Jeremy Davidson nurses a plastic pint beaker of Guinness under the grandstand at Stade Pierre Fabre. It is the Castres head coach' reward for an indomitable Champions Cup pool performance completed just an hour earlier for a narrow victory over Munster and it is well deserved. There were enough shortcomings in the Munster performance last Friday night to lay the blame for the 16-14 defeat squarely at the visitors’ dressing room door as they failed to repeat the win they had claimed here in January 2022.

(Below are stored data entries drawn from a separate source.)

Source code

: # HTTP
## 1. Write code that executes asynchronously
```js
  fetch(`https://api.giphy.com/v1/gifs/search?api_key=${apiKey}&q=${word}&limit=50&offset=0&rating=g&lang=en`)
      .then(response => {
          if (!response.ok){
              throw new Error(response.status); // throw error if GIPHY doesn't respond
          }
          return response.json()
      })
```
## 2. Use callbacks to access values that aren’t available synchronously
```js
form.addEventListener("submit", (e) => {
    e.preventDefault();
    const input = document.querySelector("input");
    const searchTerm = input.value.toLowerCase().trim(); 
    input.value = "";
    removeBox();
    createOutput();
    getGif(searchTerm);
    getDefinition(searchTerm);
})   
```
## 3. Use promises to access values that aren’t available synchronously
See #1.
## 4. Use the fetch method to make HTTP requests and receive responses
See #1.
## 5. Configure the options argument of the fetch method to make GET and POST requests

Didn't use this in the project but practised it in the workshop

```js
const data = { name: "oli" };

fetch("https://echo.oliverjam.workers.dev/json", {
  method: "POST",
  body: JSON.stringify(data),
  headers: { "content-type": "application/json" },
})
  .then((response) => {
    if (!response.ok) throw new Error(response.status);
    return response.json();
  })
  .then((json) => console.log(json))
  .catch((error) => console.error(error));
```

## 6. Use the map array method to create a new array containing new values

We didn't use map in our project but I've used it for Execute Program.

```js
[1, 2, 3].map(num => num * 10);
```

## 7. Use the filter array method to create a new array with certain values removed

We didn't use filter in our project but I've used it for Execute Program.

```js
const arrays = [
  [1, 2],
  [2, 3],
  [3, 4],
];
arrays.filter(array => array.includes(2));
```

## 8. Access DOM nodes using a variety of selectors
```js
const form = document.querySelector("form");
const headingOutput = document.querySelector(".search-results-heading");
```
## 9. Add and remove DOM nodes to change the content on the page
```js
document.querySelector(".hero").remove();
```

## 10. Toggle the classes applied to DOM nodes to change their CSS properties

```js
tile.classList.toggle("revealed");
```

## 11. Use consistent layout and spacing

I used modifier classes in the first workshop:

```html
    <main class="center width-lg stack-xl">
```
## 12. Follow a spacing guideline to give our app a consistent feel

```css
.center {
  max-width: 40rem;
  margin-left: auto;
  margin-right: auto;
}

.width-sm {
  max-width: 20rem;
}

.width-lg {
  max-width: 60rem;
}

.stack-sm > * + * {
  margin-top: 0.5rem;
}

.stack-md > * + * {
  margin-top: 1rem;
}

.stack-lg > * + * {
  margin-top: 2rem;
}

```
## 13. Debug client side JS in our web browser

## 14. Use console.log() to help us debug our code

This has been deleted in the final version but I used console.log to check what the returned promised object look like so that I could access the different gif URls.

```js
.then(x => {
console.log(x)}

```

Yet Ian Costello’s side was also undone by the remorseless efforts of a Castres pack assembled by the long-exiled Irishman through a some shrewdly acquired imports and carefully selected core plucked from France's second tier, the Pro D2. The former Ireland and 1997 Lions Test lock is a veteran of such modest team-building, a former Castres player forced to retire due to a knee injury at the age of 27 who after a spell at Dungannon was hired by the French club for his professional coaching role as an assistant in 2007. Yet his move back to his native Ulster on Mark McCall’s watch between 2009 and 2011 was his last employment at home, and his coaching career has continued uninterrupted and seemingly unnoticed by Irish rugby for the past 13 years, all of it in France.

Davidson spent six years maintaining Aurillac as a Pro D2 contender on a shoestring before the Top 14 came calling with the forwards coach post at Bordeaux-Bègles and onto the top job at Brive, whom he retu.